A line qualifies if it holds the string "Test". Copy every qualifying line from the records.

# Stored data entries

☆ ☆ ☆ ☆ ☆ ☆ ☆

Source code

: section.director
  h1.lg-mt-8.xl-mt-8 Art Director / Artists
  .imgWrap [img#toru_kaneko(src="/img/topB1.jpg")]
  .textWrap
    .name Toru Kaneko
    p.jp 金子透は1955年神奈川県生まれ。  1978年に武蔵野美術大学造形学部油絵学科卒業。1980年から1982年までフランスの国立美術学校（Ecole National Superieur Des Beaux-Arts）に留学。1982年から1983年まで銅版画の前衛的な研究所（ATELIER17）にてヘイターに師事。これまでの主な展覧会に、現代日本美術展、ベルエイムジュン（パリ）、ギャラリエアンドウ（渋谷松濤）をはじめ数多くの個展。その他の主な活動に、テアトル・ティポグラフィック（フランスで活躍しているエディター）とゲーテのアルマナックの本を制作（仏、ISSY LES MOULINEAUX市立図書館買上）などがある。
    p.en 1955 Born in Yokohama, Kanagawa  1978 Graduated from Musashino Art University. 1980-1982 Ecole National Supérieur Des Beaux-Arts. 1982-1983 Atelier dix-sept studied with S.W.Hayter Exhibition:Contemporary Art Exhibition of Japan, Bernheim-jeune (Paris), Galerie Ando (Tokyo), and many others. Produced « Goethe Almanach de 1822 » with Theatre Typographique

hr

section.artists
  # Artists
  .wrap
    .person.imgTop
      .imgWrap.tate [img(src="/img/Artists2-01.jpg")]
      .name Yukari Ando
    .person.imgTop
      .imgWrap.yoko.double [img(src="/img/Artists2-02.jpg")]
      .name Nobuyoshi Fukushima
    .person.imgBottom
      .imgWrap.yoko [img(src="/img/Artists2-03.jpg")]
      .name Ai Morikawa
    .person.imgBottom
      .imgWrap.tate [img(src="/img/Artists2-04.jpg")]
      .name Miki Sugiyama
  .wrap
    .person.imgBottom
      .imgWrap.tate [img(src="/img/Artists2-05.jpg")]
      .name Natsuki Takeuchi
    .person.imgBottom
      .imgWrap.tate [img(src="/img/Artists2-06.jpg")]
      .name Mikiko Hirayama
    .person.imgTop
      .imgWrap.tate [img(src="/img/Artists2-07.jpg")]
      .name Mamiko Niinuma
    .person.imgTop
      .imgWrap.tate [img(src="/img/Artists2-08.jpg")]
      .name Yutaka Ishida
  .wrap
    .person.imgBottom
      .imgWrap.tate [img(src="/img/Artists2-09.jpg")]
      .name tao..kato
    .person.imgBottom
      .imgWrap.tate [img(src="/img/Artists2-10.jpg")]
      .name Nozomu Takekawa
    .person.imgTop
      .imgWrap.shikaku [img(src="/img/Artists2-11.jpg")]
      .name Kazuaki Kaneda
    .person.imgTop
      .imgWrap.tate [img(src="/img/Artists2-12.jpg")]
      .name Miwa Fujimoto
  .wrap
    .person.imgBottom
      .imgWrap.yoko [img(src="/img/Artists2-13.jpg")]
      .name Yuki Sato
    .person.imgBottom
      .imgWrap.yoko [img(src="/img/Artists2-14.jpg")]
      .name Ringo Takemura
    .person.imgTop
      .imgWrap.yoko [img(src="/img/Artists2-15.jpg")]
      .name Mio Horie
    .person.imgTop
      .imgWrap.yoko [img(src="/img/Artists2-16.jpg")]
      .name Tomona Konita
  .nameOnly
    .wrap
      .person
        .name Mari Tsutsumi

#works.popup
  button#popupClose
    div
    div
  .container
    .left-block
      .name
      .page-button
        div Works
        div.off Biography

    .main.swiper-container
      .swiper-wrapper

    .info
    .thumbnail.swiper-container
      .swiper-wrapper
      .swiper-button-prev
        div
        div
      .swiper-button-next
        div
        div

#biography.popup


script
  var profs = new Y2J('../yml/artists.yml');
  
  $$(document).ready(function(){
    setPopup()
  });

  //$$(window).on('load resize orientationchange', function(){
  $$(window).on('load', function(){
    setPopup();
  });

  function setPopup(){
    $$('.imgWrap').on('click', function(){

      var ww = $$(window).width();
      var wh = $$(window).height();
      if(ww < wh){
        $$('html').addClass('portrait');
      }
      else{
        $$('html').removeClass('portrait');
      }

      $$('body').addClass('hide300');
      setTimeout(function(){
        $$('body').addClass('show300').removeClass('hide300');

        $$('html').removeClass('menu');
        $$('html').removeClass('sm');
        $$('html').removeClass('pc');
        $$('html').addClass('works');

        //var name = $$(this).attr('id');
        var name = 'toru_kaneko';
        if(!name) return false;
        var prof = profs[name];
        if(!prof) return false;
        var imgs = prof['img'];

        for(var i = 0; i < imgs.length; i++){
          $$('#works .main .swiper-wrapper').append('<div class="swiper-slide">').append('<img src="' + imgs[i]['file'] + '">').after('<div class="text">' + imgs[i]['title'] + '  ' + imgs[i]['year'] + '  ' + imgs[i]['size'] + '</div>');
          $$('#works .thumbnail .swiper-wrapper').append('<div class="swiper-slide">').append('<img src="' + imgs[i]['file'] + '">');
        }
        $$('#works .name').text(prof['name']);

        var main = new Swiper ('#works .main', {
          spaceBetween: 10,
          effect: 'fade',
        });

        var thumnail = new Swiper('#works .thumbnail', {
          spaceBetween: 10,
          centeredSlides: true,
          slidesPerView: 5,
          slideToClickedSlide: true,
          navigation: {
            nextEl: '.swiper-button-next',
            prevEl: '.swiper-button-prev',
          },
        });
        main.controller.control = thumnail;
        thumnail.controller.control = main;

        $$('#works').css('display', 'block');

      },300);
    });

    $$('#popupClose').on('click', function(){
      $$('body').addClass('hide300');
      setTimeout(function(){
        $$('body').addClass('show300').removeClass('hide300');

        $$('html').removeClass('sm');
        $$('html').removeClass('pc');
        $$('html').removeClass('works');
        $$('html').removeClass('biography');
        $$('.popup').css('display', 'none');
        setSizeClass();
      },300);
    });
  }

☆ ☆ ☆ ☆ ☆ ☆ ☆

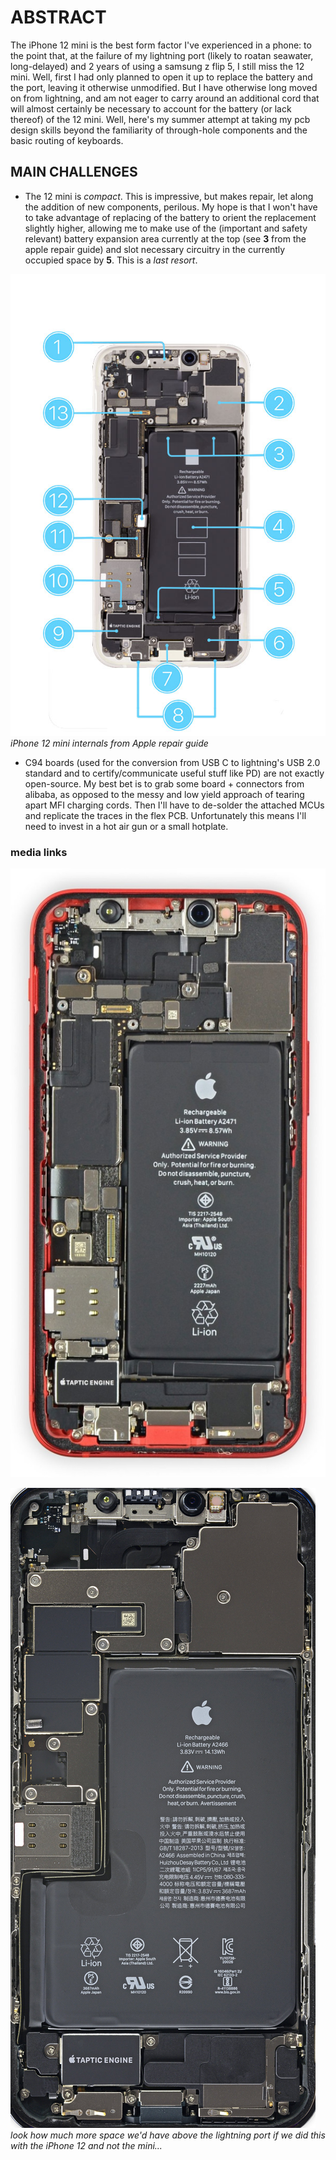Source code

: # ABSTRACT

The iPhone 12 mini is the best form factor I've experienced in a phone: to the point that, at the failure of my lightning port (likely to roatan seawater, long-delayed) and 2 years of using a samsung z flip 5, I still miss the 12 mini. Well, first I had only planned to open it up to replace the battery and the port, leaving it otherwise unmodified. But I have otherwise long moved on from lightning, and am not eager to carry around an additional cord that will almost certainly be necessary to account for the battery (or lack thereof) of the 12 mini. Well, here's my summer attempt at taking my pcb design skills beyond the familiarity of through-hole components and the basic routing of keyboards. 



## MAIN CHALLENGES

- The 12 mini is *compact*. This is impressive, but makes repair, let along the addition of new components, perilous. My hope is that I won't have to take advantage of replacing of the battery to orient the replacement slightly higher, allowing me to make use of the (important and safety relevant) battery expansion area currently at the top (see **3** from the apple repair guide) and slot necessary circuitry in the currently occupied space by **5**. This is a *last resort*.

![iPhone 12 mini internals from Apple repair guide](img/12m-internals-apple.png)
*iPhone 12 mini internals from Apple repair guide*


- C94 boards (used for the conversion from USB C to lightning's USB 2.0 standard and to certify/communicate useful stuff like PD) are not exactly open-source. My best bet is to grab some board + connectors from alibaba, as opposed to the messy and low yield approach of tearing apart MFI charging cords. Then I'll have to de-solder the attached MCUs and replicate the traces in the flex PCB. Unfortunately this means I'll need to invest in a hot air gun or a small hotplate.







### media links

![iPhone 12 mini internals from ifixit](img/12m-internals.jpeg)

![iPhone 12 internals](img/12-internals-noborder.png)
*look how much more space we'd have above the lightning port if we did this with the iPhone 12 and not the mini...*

☆ ☆ ☆ ☆ ☆ ☆ ☆

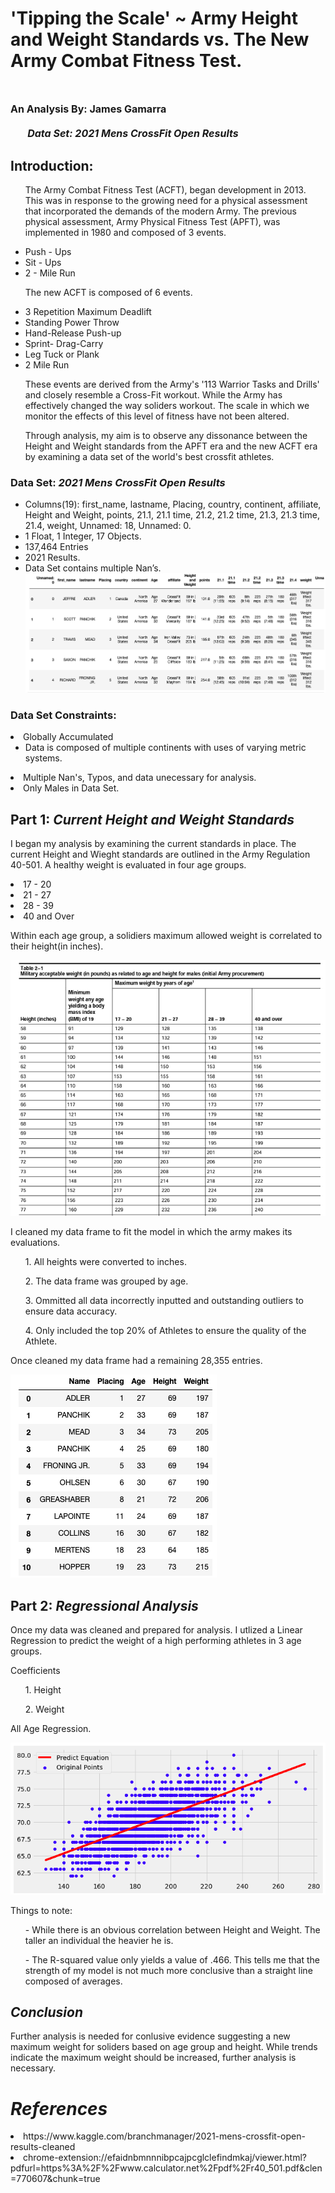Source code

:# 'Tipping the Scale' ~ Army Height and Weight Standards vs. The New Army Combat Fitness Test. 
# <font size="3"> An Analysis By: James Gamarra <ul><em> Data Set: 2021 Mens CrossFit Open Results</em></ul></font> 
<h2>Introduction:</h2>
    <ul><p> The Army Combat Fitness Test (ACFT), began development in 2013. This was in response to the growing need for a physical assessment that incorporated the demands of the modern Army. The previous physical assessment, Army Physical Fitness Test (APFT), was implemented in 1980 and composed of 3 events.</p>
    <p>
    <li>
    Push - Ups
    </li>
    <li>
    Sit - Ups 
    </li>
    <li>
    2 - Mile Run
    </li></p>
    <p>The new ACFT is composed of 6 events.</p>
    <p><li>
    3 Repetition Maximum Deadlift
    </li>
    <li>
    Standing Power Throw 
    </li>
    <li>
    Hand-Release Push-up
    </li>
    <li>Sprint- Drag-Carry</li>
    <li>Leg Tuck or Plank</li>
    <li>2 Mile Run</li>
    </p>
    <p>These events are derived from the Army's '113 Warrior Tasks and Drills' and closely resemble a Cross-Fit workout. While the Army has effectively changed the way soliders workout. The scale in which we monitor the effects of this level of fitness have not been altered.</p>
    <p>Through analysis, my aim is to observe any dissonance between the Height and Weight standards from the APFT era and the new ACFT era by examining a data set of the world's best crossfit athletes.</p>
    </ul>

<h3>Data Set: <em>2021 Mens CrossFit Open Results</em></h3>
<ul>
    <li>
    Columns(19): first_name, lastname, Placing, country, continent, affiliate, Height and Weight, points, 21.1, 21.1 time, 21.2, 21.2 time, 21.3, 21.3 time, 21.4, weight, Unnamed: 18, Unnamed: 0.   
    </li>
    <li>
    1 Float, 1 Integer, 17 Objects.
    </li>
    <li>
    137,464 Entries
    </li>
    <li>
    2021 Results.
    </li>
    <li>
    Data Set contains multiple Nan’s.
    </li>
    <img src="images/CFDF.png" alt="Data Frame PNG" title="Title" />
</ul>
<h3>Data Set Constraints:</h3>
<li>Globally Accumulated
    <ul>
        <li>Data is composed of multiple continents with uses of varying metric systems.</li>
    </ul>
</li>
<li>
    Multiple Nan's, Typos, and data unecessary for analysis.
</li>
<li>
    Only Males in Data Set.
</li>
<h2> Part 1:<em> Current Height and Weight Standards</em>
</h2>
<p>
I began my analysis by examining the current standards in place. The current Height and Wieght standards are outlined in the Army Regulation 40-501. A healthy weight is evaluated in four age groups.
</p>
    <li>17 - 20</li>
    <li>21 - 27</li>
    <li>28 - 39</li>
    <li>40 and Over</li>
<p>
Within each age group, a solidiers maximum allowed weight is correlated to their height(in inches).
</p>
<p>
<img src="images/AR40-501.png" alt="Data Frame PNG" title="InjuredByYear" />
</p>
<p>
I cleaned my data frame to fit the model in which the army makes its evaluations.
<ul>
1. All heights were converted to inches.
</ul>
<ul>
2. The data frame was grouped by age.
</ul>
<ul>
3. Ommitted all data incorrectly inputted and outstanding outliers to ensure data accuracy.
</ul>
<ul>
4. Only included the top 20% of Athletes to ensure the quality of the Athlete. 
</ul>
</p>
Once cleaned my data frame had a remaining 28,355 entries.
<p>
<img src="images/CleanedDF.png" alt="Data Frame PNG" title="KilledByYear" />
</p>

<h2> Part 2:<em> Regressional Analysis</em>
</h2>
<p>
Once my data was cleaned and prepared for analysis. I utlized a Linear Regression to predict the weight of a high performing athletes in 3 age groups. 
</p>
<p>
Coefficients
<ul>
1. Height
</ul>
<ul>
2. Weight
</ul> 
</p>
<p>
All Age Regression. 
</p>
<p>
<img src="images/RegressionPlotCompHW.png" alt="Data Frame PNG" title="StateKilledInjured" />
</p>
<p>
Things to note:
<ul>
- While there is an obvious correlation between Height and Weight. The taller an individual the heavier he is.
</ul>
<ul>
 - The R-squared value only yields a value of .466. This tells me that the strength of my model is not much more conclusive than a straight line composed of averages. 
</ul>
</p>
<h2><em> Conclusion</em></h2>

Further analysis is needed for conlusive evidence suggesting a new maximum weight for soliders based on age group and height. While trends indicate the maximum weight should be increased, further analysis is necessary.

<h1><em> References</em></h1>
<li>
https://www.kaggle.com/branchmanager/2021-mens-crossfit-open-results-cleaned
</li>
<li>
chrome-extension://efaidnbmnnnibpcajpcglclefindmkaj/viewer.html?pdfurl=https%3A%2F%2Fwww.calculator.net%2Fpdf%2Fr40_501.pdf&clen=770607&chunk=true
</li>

☆ ☆ ☆ ☆ ☆ ☆ ☆

# Written answer
:# 'Tipping the Scale' ~ Army Height and Weight Standards vs. The New Army Combat Fitness Test. 
    <ul><p> The Army Combat Fitness Test (ACFT), began development in 2013. This was in response to the growing need for a physical assessment that incorporated the demands of the modern Army. The previous physical assessment, Army Physical Fitness Test (APFT), was implemented in 1980 and composed of 3 events.</p>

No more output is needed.